Reviews | Solitary confinement is torture. US prisons should stop using it.


Imagine spending most of the day locked in a small windowless room. There’s little to no natural light, no meaningful human interaction, and nothing to break the monotony of being alone. No wonder Nelson Mandela describe isolation as “the most forbidding aspect of prison life”. This grotesque practice is a form of torture, all too common in the United States.

Fortunately, that could change. A new investigation of the Correctional Leaders Association and the Arthur Liman Center for Public Interest Law at Yale Law School found that solitary confinement – which it defines as keeping a person in solitary confinement for at least 22 hours a day for 15 days or more – is much less used in US prisons. Extrapolating from data from 34 states and the Federal Bureau of Prisons, the report estimates that between 41,000 and 48,000 people in prison were subjected to this treatment in the summer of 2021. In 2014, when the organizations conducted the survey for the first time, this estimate was 80,000 to 100,000.

That thousands fewer people have to endure these conditions every year is something to celebrate.

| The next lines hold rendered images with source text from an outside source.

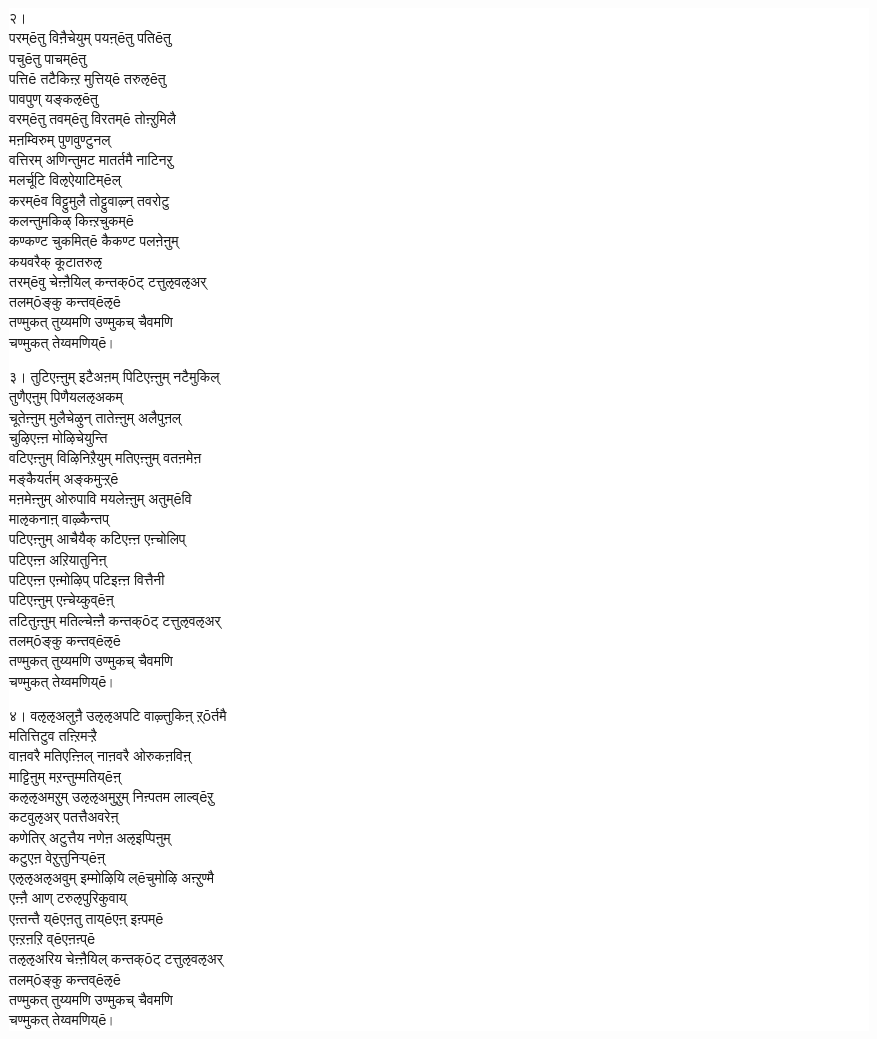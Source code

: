  २।    
     परम्ēतु विऩैचेयुम् पयऩ्ēतु पतिēतु  
                 पचुēतु पाचम्ēतु  
        पत्तिē तटैकिऩ्ऱ मुत्तिय्ē तरुऌēतु  
                 पावपुण् यङ्कऌēतु  
        वरम्ēतु तवम्ēतु विरतम्ē तोऩ्ऱुमिलै  
                 मऩम्विरुम् पुणवुण्टुनल्  
        वत्तिरम् अणिन्तुमट मातर्तमै नाटिनऱु  
                 मलर्चूटि विऌऐयाटिम्ēल्  
        करम्ēव विट्टुमुलै तोट्टुवाऴ्न् तवरोटु  
                 कलन्तुमकिऴ् किऩ्ऱचुकम्ē  
        कण्कण्ट चुकमित्ē कैकण्ट पलऩेऩुम्  
                 कयवरैक् कूटातरुऌ  
        तरम्ēवु चेऩ्ऩैयिल् कन्तक्ōट् टत्तुऌवऌअर्  
                 तलम्ōङ्कु कन्तव्ēऌē  
        तण्मुकत् तुय्यमणि उण्मुकच् चैवमणि  
                 चण्मुकत् तेय्वमणिय्ē।  
    
 ३। तुटिएऩ्ऩुम् इटैअऩम् पिटिएऩ्ऩुम् नटैमुकिल्  
                 तुणैएऩुम् पिणैयलऌअकम्  
        चूतेऩ्ऩुम् मुलैचेऴुन् तातेऩ्ऩुम् अलैपुऩल्  
                 चुऴिएऩ्ऩ मोऴिचेयुन्ति  
        वटिएऩ्ऩुम् विऴिनिऱैयुम् मतिएऩ्ऩुम् वतऩमेऩ  
                 मङ्कैयर्तम् अङ्कमुऱ्ऱ्ē  
        मऩमेऩ्ऩुम् ओरुपावि मयलेऩ्ऩुम् अतुम्ēवि  
                 माऌकनाऩ् वाऴ्कैन्तप्  
        पटिएऩ्ऩुम् आचैयैक् कटिएऩ्ऩ एऩ्चोलिप्  
                 पटिएऩ्ऩ अऱियातुनिऩ्  
        पटिएऩ्ऩ एऩ्मोऴिप् पटिइऩ्ऩ वित्तैनी  
                 पटिएऩ्ऩुम् एऩ्चेय्कुव्ēऩ्  
        तटितुऩ्ऩुम् मतिल्चेऩ्ऩै कन्तक्ōट् टत्तुऌवऌअर्  
                 तलम्ōङ्कु कन्तव्ēऌē  
        तण्मुकत् तुय्यमणि उण्मुकच् चैवमणि  
                 चण्मुकत् तेय्वमणिय्ē।  
    
 ४। वऌऌअलुऩै उऌऌअपटि वाऴ्त्तुकिऩ् ऱ्ōर्तमै  
                 मतित्तिटुव तऩ्ऱिमऱ्ऱै  
        वाऩवरै मतिएऩ्ऩिल् नाऩवरै ओरुकऩविऩ्  
                 माट्टिऩुम् मऱन्तुम्मतिय्ēऩ्  
        कऌऌअमऱुम् उऌऌअमुऱुम् निऩ्पतम लाल्व्ēऱु  
                 कटवुऌअर् पतत्तैअवरेऩ्  
        कणेतिर् अटुत्तैय नणेऩ अऌइप्पिऩुम्  
                 कटुएऩ वेऱुत्तुनिऱ्प्ēऩ्  
        एऌऌअऌअवुम् इम्मोऴियि ल्ēचुमोऴि अऩ्ऱुण्मै  
                 एऩ्ऩै आण् टरुऌपुरिकुवाय्  
        एऩ्तन्तै य्ēएऩतु ताय्ēएऩ् इऩ्पम्ē  
                 एऩ्ऱऩऱि व्ēएऩऩ्प्ē  
        तऌऌअरिय चेऩ्ऩैयिल् कन्तक्ōट् टत्तुऌवऌअर्  
                 तलम्ōङ्कु कन्तव्ēऌē  
        तण्मुकत् तुय्यमणि उण्मुकच् चैवमणि  
                 चण्मुकत् तेय्वमणिय्ē।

Solitary confinement causes unimaginable psychological trauma and tracks at an increased risk of depression, anxiety and psychosis. Thanks to the persistent work of advocates and survivors, more Americans are aware of its harms: 2021 survey by the University of Maryland’s public consultation program found that 5 out of 6 voters think solitary confinement should be significantly restricted. This sentiment undoubtedly played a role in reducing the use of this cruel and unusual punishment.

Yet too many Americans are still being held in “restricted” or “segregated” housing. According to the report, almost a quarter of those placed in solitary confinement have been kept in solitary confinement for more than a year. Black women are disproportionately placed in these settings. And although conditions vary by prison and system, many intolerable practices persist; for example, 10 jurisdictions reported that the lights were left on in these cells overnight. Such rules further dehumanize people.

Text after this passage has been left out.